Second, Choudhry also suggested that para. 298 may even be read in such a manner as to imply a doctrine of ultra vires applicable to the Security Council – i.e. that its powers are bounded by the human rights obligations that form part of the object and purposes of the United Nations. Benedict Kingsbury challenged this proposition, however, noting that it the Court seemed to have gone out of its way to avoid saying anything that could be construed in this manner, refusing even to consider the question, as the Court of First Instance had done, of whether the actions of Security Council could themselves be reviewed (as opposed to actions of Community institutions implementing them) for potential violations of jus cogens obligations.

David Dyzenhaus read the following passage from an early English case, Cooper v. The Board of Works for the Wandsworth District (1893), in which the Court referred to “…a long course of decisions, beginning with Dr. Bentley's case, and ending with some very recent cases, [which] establish that, although there are no positive words in a statute requiring that the party shall be heard, yet the justice of the common law will supply the omission of the legislature. The judgment of Mr. Justice Fortescue, in Dr. Bentley's case, is somewhat quaint, but it is very applicable, and has been the law from that time to the present. He says, ‘The objection for want of notice can never be got over. The laws of God and man both give the party an opportunity to make his defence, if he has any. I remember to have heard it observed by a learned man, upon such an occasion, that even God himself did not pass sentence upon Adam before he was called upon to make his defence. ‘Adam’ (says God), ‘where art thou? Hast thou not eaten of the tree whereof I commanded thee that thou shouldest not eat?’”. Again, then, this seemed to provide further support for the idea, already suggested by a number of commentators, that an intention to grant a hearing to the accused should be attributed to any legislator, unless the latter explicitly states to the contrary.

Eyal Benvenisti, referring to the likelihood that the Kadi judgment would lead to the creation of some kind of hearings and review mechanism within the Sanctions Committee, argued that what we are witnessing is not (or not only) the birth of the European State, but also the Europeanization of the UN system.
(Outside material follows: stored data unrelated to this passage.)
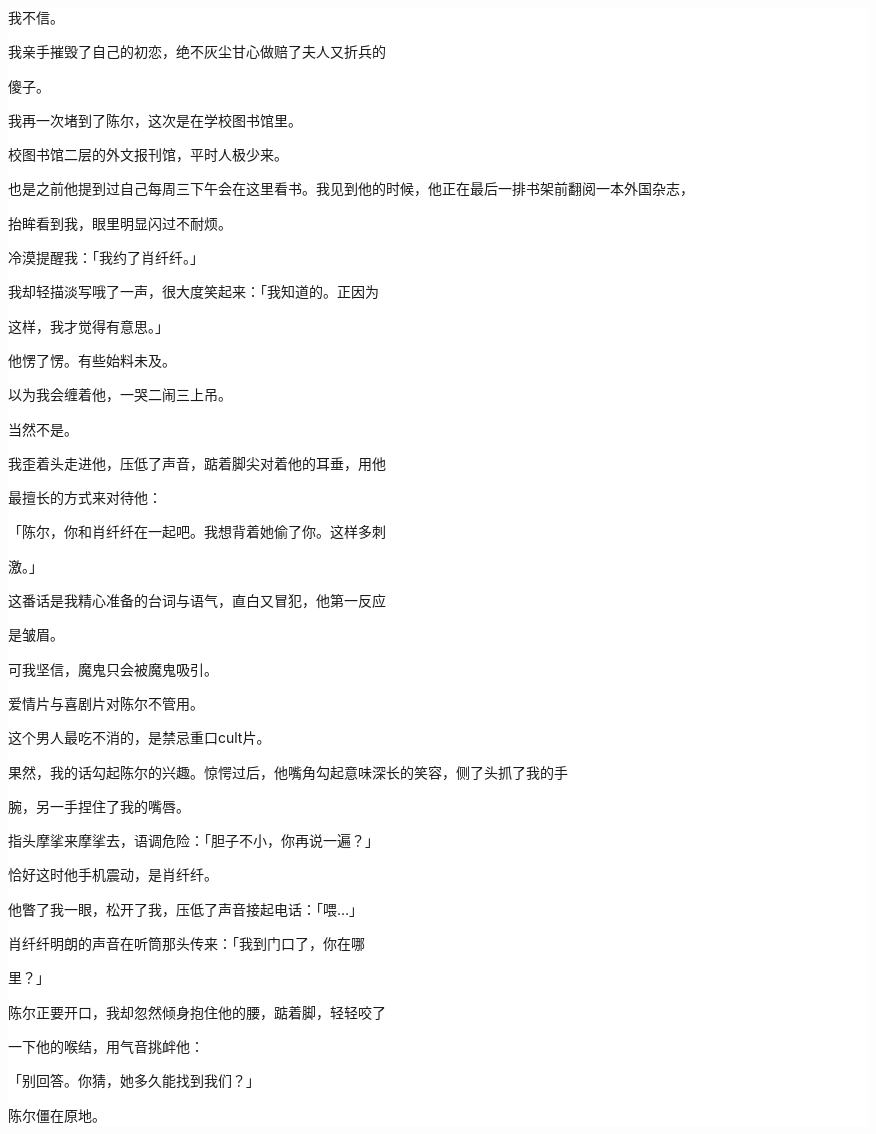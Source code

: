 我不信。

我亲手摧毁了自己的初恋，绝不灰尘甘心做赔了夫人又折兵的

傻子。

我再一次堵到了陈尔，这次是在学校图书馆里。

校图书馆二层的外文报刊馆，平时人极少来。

也是之前他提到过自己每周三下午会在这里看书。我见到他的时候，他正在最后一排书架前翻阅一本外国杂志，

抬眸看到我，眼里明显闪过不耐烦。

冷漠提醒我：「我约了肖纤纤。」

我却轻描淡写哦了一声，很大度笑起来：「我知道的。正因为

这样，我才觉得有意思。」

他愣了愣。有些始料未及。

以为我会缠着他，一哭二闹三上吊。

当然不是。

我歪着头走进他，压低了声音，踮着脚尖对着他的耳垂，用他

最擅长的方式来对待他：

「陈尔，你和肖纤纤在一起吧。我想背着她偷了你。这样多刺

激。」

这番话是我精心准备的台词与语气，直白又冒犯，他第一反应

是皱眉。

可我坚信，魔鬼只会被魔鬼吸引。

爱情片与喜剧片对陈尔不管用。

这个男人最吃不消的，是禁忌重口cult片。

果然，我的话勾起陈尔的兴趣。惊愕过后，他嘴角勾起意味深长的笑容，侧了头抓了我的手

腕，另一手捏住了我的嘴唇。

指头摩挲来摩挲去，语调危险：「胆子不小，你再说一遍？」

恰好这时他手机震动，是肖纤纤。

他瞥了我一眼，松开了我，压低了声音接起电话：「喂…」

肖纤纤明朗的声音在听筒那头传来：「我到门口了，你在哪

里？」

陈尔正要开口，我却忽然倾身抱住他的腰，踮着脚，轻轻咬了

一下他的喉结，用气音挑衅他：

「别回答。你猜，她多久能找到我们？」

陈尔僵在原地。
In further support of this, he referred to Advocate General Maduro’s suggestion, in his Opinion in the Kadi case and which displayed, in some respects at least, the same logic as that relied on by the Court, that all Member States are compelled, in all of their activities, to act in accordance with the basic principles of European law. “As Members of the United Nations, the Member States, and particularly – in the context of the present case – those belonging to the Security Council, have to act in such a way as to prevent, as far as possible, the adoption of decisions by organs of the United Nations that are liable to enter into conflict with the core principles of the Community legal order. The Member States themselves, therefore, carry a responsibility to minimise the risk of conflicts between the Community legal order and international law” (see para. 32 of the Opinion). This could, if it is an accurate reflection of EU law, have huge implications for the future direction of the UN. Benedict Kingsbury, however, noted that the ECJ itself had remained completely silent on this question.